Politico reports that Foreign Minister Johann Wadephul's comments on 15 May, stating his support for an overall 5% of GDP spend on defence, has irked some members of the centre-left Social Democrats (SPD), which sits as the junior partner to the centre-right Christian Democratic Union/Christian Social Union (CDU/CSU) from which Wadephul hails.
- Speaking at an informal meeting of NATO foreign ministers in Turkey, Wadephul said that the German gov't was "following" US President Donald Trump with regard to his push for NATO members to spend 5% of GDP equivalent on defence. Wadephul backed NATO Secretary-General Mark Rutte's compromise that an equivalent of 3.5% of GDP could go on "hard military spending", while an additional 1.5% could go on "related spending" such as infrastructure or cyber security.

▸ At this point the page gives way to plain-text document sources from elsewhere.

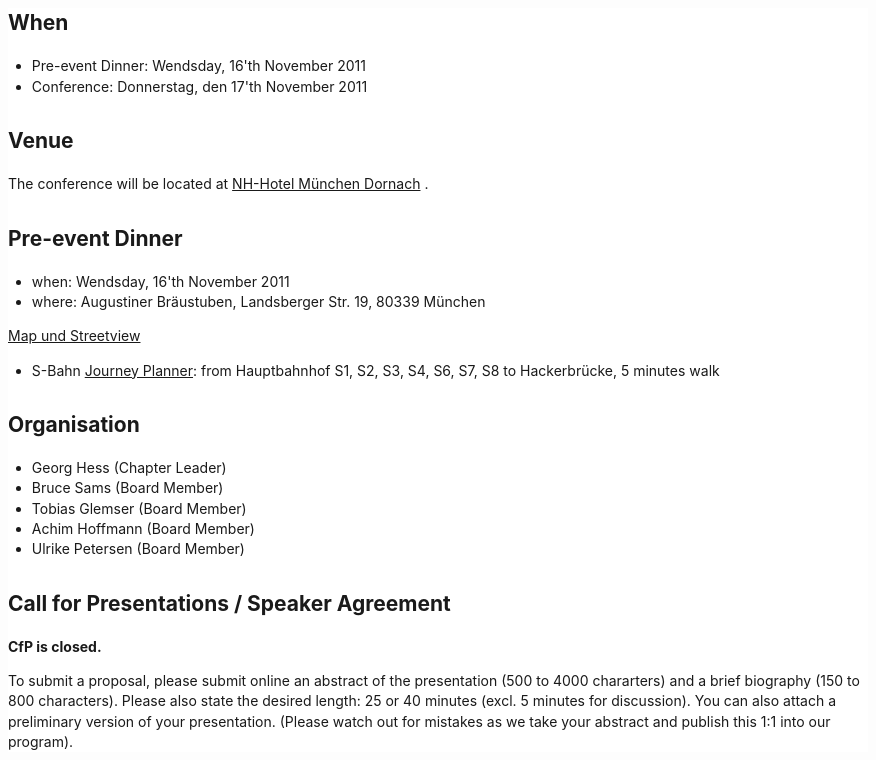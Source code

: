 </tr>
</tbody>
</table>

## When

  - Pre-event Dinner: Wendsday, 16'th November 2011
  - Conference: Donnerstag, den 17'th November 2011

## Venue

The conference will be located at [NH-Hotel München
Dornach](http://maps.google.de/maps?f=q&source=s_q&hl=en&geocode=&q=nh+muenchen+dornach+Einsteinring&aq=&g=Einsteinring+20,+85609+Munich&ie=UTF8&hq=nh&hnear=Einsteinring,+Dornach+85609+Aschheim,+M%C3%BCnchen,+Bayern&ll=48.147019,11.714859&spn=0.048105,0.13175&z=14)
.

## Pre-event Dinner

  - when: Wendsday, 16'th November 2011
  - where: Augustiner Bräustuben, Landsberger Str. 19, 80339 München

[Map und
Streetview](http://maps.google.de/maps?q=LANDSBERGER+STRASSE+19+80339+M%C3%9CNCHEN&hq=&hnear=0x479e7601b699ffd5:0x4be4ced9008a615b,Landsberger+Stra%C3%9Fe+19,+D-80339+M%C3%BCnchen&gl=de&ei=12GhTpmxPMTusga_h73pAg&sa=X&oi=geocode_result&ct=image&resnum=1&ved=0CB0Q8gEwAA)

  - S-Bahn [Journey
    Planner](http://efa.mvv-muenchen.de/mvv/XSLT_TRIP_REQUEST2?language=en):
    from Hauptbahnhof S1, S2, S3, S4, S6, S7, S8 to Hackerbrücke, 5
    minutes walk

## Organisation

  - Georg Hess (Chapter Leader)
  - Bruce Sams (Board Member)
  - Tobias Glemser (Board Member)
  - Achim Hoffmann (Board Member)
  - Ulrike Petersen (Board Member)



## Call for Presentations / Speaker Agreement

**CfP is closed.**

To submit a proposal, please submit online an abstract of the
presentation (500 to 4000 chararters) and a brief biography (150 to 800
characters). Please also state the desired length: 25 or 40 minutes
(excl. 5 minutes for discussion). You can also attach a preliminary
version of your presentation. (Please watch out for mistakes as we take
your abstract and publish this 1:1 into our program).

- An SPD lawmaker speaking to Politico anonymously "said Wadephul’s announcement was “not wise,” arguing that the proposed 5 percent target is “not conceptually underpinned” and risks undermining the fragile consensus for higher defense spending." The lawmaker claims that the coalition parties had made a deal not to announce a spending target until the NATO summit in the Netherlands in late June.

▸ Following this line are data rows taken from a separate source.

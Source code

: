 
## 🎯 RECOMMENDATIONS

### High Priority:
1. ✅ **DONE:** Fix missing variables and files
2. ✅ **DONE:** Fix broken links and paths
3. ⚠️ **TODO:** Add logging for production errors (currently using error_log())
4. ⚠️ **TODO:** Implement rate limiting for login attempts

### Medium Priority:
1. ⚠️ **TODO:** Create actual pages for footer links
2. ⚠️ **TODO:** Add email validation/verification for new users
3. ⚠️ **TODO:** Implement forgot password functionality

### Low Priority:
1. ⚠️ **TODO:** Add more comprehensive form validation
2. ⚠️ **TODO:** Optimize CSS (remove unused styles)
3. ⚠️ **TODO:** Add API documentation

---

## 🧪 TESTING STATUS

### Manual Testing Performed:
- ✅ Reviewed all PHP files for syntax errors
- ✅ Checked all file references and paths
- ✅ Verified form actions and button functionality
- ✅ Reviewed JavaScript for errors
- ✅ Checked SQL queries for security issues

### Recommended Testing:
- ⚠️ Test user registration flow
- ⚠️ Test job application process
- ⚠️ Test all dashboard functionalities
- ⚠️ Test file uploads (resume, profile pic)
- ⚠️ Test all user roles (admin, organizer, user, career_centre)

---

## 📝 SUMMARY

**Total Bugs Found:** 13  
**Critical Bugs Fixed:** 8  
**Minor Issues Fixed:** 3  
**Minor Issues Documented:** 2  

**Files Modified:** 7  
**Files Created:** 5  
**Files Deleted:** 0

- The comments from Wadephul would appear to align with Chancellor Freidrich Merz's pledge in his inaugural Bundestag speech as head of gov't that Germany's armed forces "need to become the strongest military in Europe in conventional terms".
- Germany spent 2.12% of GDP on defence in 2024, with Goldman Sachs forecasting this could rise to 3% by 2027 and 3.5% after that.